• [Required work]
Within the records, how many lines hold the word "target"? State that number alone.

**** Records ****

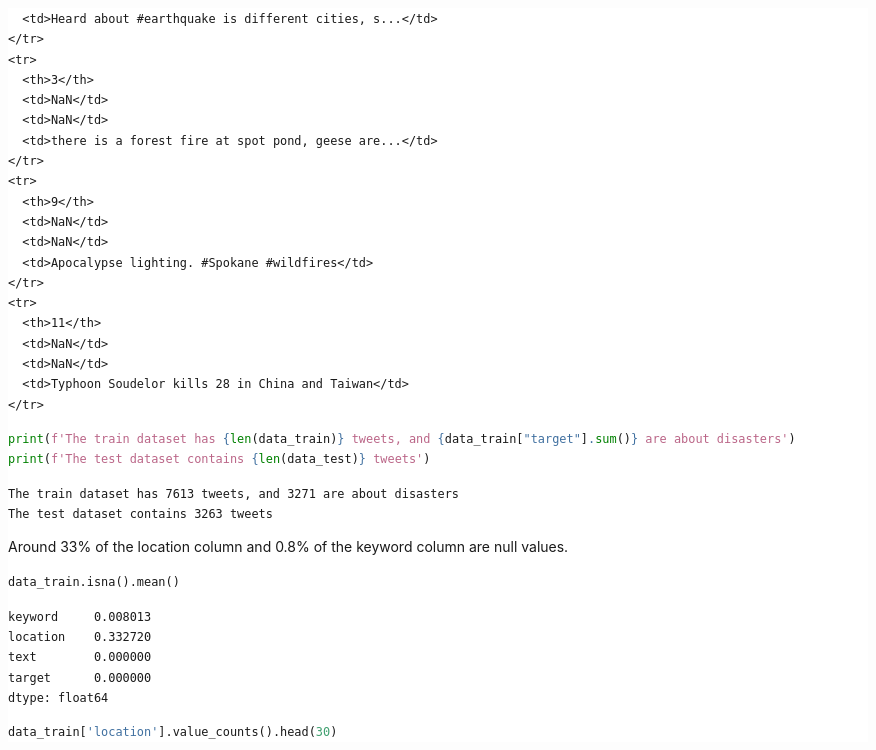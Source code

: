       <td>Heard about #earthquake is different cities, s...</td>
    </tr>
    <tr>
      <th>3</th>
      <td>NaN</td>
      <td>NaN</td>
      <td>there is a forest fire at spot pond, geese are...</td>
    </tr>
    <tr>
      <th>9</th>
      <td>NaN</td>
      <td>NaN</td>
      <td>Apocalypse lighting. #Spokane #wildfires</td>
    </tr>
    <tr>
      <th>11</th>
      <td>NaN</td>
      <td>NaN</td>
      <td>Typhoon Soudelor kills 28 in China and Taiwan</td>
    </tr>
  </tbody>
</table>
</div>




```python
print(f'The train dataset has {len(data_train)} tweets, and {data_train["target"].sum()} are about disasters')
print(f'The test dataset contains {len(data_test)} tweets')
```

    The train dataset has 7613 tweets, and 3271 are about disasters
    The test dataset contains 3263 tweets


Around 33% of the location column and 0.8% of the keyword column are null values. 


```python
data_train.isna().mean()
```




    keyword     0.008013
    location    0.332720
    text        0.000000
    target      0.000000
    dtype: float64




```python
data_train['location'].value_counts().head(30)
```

****

• [Response to the task]
2